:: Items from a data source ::

┌────────

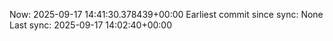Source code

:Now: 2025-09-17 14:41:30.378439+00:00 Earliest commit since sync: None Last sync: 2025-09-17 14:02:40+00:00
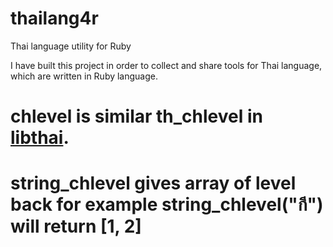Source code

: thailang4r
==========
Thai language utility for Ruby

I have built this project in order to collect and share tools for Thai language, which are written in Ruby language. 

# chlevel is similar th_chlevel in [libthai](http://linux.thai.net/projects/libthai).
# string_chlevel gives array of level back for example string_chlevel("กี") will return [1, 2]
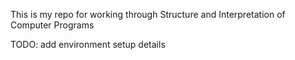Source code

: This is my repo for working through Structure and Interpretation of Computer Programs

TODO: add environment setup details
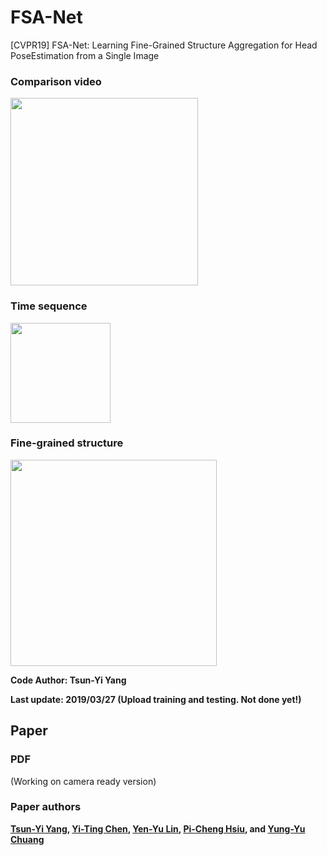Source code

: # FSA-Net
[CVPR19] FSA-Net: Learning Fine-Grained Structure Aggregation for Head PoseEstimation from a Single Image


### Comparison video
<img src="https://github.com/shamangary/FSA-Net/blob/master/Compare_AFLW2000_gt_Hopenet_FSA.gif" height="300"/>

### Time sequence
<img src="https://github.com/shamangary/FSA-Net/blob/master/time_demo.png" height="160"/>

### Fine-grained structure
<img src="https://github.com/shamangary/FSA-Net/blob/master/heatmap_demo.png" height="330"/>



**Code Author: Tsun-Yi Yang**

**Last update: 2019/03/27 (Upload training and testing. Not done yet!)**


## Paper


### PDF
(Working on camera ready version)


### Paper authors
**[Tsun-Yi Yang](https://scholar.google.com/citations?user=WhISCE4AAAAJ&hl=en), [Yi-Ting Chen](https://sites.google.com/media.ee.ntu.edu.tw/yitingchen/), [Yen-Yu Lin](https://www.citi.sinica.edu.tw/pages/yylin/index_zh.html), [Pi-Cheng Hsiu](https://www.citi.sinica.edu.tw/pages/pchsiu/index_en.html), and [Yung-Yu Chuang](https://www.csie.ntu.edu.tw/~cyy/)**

└────────

Where the line containing "### Paper authors" appears in the records above, begin copying and continue through the last line; copy each line exactly and include no others.

### Paper authors
**[Tsun-Yi Yang](https://scholar.google.com/citations?user=WhISCE4AAAAJ&hl=en), [Yi-Ting Chen](https://sites.google.com/media.ee.ntu.edu.tw/yitingchen/), [Yen-Yu Lin](https://www.citi.sinica.edu.tw/pages/yylin/index_zh.html), [Pi-Cheng Hsiu](https://www.citi.sinica.edu.tw/pages/pchsiu/index_en.html), and [Yung-Yu Chuang](https://www.csie.ntu.edu.tw/~cyy/)**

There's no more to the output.